* _What the task asks_
Beneath this instruction is a block of data; output from it exactly the lines that run from the one containing "in purchase frequency." through the one containing "increase in exploration.", inclusive.

* _Record set_

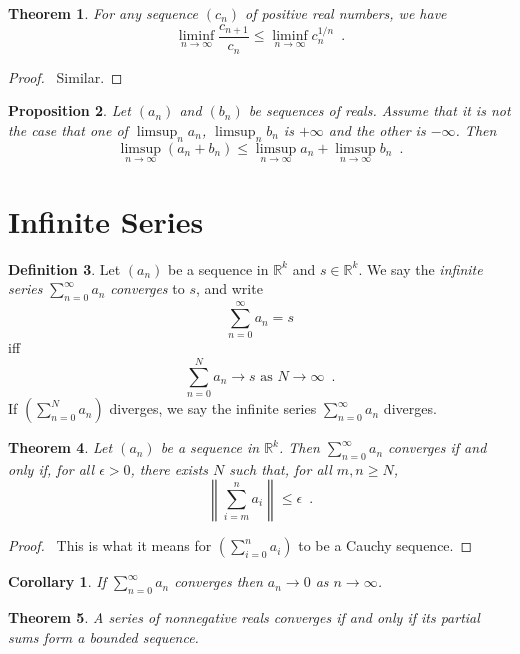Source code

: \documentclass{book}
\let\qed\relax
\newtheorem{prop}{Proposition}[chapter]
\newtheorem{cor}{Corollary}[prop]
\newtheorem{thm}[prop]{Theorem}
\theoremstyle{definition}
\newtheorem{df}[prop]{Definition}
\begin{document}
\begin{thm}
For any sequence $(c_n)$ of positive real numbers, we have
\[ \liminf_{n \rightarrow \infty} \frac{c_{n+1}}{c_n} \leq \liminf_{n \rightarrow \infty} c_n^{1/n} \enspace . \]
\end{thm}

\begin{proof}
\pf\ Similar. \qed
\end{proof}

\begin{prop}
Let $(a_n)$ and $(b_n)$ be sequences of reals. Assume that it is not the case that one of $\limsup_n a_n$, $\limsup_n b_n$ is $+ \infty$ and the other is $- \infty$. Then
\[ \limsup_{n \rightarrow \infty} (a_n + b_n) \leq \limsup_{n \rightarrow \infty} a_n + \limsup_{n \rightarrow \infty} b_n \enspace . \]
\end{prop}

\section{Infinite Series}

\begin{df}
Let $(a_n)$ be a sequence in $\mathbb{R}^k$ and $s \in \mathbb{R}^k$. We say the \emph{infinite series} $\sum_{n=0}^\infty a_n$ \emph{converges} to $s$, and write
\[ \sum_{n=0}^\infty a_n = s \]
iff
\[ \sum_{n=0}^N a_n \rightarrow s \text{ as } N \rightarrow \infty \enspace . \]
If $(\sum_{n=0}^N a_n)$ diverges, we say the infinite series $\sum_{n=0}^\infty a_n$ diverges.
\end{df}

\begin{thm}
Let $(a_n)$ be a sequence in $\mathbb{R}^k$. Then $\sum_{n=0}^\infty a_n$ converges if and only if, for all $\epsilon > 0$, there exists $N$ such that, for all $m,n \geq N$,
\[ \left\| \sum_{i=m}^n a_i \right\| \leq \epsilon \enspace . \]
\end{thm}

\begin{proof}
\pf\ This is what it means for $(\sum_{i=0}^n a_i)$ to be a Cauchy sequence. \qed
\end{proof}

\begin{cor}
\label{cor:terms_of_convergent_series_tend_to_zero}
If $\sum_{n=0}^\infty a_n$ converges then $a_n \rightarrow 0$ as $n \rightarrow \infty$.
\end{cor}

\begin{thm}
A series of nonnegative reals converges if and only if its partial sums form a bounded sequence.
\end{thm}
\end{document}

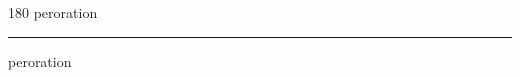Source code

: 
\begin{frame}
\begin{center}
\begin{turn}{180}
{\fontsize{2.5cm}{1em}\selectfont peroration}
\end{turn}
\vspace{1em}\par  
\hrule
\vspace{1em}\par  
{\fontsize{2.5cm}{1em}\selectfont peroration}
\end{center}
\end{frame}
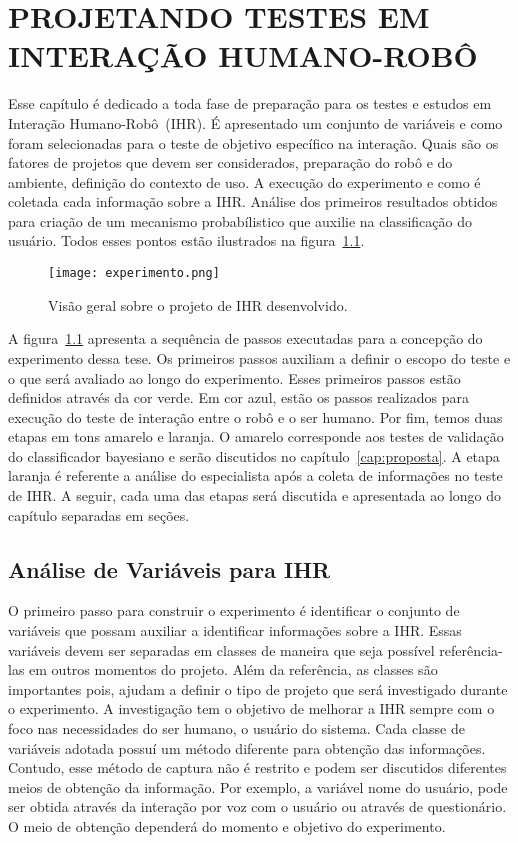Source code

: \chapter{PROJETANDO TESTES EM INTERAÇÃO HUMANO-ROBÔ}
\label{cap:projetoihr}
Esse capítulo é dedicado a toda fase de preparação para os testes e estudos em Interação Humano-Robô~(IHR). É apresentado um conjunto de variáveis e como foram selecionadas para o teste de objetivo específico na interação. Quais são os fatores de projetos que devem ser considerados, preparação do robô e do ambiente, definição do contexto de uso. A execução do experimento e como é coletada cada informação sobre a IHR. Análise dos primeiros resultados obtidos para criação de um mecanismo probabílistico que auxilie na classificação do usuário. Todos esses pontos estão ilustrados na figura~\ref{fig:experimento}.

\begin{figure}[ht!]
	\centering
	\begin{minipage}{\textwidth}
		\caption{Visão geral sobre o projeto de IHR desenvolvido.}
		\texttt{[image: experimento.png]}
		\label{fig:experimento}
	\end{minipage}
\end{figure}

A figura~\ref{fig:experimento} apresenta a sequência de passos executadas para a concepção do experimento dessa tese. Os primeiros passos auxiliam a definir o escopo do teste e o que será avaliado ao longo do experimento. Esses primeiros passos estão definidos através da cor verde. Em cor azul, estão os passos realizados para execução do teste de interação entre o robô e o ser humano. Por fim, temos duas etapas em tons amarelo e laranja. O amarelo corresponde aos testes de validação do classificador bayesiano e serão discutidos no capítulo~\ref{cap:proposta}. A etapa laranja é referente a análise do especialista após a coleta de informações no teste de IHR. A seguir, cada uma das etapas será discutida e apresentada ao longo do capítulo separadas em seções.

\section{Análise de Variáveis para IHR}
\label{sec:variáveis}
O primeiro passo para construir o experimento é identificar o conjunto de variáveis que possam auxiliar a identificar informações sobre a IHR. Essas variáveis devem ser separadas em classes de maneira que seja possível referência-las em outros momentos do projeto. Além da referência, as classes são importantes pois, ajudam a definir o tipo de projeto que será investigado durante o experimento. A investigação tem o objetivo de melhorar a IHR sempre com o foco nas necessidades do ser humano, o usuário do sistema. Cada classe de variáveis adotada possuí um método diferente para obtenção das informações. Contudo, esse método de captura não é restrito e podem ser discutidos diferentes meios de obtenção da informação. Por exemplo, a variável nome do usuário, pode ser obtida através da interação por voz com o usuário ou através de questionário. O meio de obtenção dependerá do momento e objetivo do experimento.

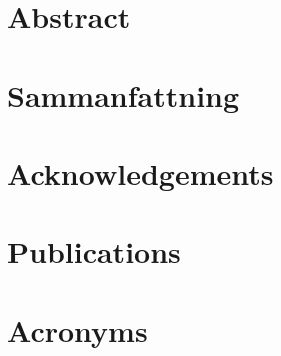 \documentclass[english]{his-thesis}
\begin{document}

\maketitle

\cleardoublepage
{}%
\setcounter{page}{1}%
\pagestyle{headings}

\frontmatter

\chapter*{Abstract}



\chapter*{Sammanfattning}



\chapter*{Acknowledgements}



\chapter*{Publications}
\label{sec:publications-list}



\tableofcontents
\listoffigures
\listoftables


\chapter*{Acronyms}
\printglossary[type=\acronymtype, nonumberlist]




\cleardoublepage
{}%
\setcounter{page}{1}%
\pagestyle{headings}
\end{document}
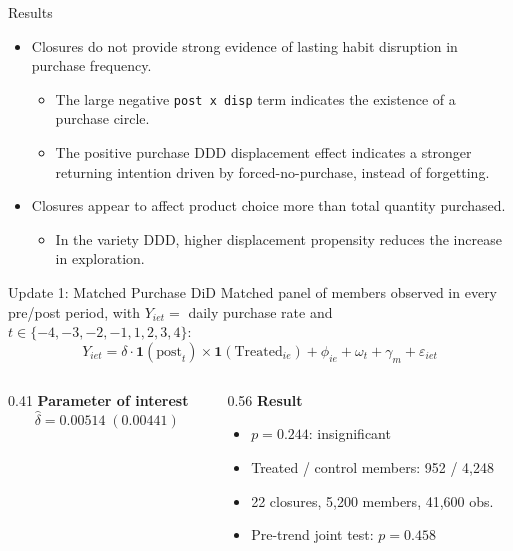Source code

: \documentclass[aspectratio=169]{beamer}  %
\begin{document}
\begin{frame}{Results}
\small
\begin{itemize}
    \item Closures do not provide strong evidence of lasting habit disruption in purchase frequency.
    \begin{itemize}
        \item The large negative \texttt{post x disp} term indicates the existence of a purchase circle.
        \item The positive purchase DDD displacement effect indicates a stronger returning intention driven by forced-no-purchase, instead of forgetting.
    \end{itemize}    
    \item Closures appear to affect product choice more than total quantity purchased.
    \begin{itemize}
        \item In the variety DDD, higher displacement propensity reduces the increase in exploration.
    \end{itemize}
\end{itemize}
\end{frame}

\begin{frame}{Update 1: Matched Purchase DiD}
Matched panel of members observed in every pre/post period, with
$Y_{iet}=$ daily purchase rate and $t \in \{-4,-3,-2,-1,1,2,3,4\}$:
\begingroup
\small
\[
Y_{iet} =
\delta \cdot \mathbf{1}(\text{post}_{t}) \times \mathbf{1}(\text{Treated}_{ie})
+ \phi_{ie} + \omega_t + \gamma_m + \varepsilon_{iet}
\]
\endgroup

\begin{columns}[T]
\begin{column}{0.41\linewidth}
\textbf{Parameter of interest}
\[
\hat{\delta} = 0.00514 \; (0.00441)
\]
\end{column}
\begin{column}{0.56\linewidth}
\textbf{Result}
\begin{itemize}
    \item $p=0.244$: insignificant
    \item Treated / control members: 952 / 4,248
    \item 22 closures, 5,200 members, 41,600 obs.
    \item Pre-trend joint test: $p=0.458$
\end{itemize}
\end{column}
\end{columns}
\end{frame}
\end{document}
* * *
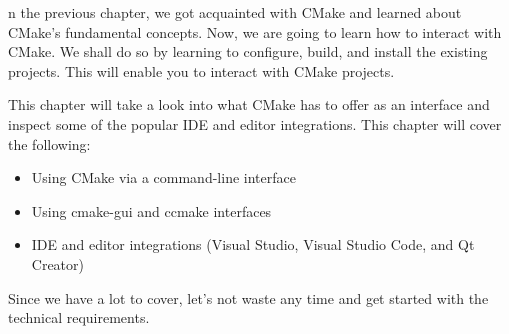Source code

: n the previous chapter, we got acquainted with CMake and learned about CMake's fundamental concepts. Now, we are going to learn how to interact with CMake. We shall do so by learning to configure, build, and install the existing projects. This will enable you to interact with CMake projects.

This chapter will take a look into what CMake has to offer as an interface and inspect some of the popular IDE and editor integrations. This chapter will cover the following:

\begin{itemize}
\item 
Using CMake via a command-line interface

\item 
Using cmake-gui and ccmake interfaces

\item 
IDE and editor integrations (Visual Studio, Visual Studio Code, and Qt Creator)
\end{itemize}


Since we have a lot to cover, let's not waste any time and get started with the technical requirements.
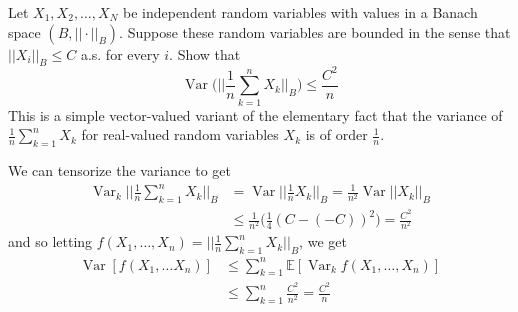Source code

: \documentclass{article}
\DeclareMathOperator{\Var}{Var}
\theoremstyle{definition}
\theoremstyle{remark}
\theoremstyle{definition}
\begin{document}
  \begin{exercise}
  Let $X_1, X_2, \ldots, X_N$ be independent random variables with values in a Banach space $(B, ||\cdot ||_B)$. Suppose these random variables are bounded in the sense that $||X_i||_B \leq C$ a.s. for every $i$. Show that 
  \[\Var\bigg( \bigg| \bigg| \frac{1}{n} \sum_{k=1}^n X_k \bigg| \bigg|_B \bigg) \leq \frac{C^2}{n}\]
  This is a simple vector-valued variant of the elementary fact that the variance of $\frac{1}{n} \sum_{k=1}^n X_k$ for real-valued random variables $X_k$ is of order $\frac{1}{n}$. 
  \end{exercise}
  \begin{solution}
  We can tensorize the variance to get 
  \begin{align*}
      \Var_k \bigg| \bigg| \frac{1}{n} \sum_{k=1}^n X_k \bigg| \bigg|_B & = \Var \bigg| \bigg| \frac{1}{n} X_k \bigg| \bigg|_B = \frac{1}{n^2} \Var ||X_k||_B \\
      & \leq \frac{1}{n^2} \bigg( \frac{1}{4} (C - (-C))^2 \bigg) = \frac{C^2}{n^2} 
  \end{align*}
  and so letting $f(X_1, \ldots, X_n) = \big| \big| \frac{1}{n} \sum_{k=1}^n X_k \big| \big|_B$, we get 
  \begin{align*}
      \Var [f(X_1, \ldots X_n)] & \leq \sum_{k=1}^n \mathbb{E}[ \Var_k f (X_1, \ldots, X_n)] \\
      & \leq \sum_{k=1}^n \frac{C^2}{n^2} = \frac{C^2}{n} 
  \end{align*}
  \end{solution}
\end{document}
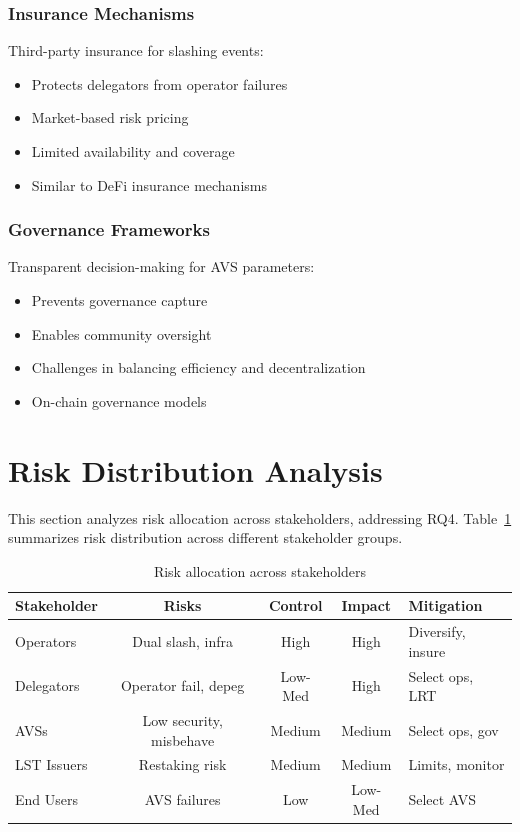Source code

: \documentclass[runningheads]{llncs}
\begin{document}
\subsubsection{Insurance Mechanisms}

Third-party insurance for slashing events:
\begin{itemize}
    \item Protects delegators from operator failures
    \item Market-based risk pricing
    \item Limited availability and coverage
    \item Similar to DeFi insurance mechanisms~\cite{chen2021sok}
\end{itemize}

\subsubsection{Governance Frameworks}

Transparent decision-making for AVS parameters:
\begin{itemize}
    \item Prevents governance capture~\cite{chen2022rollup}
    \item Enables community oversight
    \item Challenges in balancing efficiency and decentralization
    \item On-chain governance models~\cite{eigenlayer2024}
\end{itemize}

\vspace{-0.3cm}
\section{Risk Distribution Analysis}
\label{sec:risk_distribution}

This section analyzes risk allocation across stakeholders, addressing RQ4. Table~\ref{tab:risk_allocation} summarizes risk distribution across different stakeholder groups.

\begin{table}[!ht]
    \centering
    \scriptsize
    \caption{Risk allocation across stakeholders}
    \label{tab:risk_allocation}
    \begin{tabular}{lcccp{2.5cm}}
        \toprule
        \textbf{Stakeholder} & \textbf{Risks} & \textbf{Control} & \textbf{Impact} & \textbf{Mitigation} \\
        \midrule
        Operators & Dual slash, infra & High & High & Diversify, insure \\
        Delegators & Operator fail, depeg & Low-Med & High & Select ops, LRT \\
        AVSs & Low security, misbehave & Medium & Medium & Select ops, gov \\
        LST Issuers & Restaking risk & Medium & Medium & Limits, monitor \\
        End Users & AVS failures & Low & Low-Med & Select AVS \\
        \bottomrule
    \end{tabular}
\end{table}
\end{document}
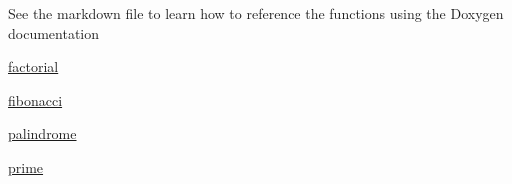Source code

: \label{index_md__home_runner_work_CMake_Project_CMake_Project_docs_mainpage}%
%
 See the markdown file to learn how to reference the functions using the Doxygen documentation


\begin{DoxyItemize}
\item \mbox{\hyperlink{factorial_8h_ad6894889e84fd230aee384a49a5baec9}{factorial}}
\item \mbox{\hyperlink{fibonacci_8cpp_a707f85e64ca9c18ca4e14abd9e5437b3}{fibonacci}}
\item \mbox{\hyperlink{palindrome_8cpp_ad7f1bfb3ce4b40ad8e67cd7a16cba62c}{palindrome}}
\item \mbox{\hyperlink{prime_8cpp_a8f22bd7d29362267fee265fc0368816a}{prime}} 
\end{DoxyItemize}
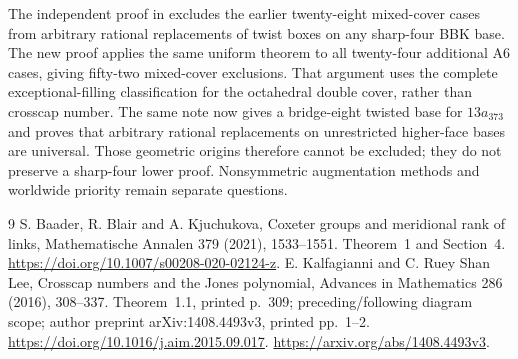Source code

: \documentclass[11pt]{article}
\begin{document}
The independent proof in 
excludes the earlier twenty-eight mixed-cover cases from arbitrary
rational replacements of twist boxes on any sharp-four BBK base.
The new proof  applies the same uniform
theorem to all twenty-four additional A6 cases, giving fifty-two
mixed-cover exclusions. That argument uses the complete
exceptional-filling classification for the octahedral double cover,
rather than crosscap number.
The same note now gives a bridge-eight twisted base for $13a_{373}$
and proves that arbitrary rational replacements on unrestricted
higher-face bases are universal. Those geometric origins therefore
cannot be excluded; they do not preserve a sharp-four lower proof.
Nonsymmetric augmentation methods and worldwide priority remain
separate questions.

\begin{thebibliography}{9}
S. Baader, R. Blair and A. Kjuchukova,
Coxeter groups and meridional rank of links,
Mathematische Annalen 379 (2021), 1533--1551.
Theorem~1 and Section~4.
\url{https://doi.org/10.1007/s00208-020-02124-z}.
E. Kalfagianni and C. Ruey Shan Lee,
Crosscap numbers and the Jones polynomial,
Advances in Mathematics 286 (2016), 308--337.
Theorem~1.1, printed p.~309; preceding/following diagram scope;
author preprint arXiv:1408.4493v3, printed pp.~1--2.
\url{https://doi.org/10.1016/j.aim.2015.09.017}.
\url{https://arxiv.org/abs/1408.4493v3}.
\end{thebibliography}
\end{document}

* _Written answer_
    \item Closures do not provide strong evidence of lasting habit disruption in purchase frequency.
    \begin{itemize}
        \item The large negative \texttt{post x disp} term indicates the existence of a purchase circle.
        \item The positive purchase DDD displacement effect indicates a stronger returning intention driven by forced-no-purchase, instead of forgetting.
    \end{itemize}    
    \item Closures appear to affect product choice more than total quantity purchased.
    \begin{itemize}
        \item In the variety DDD, higher displacement propensity reduces the increase in exploration.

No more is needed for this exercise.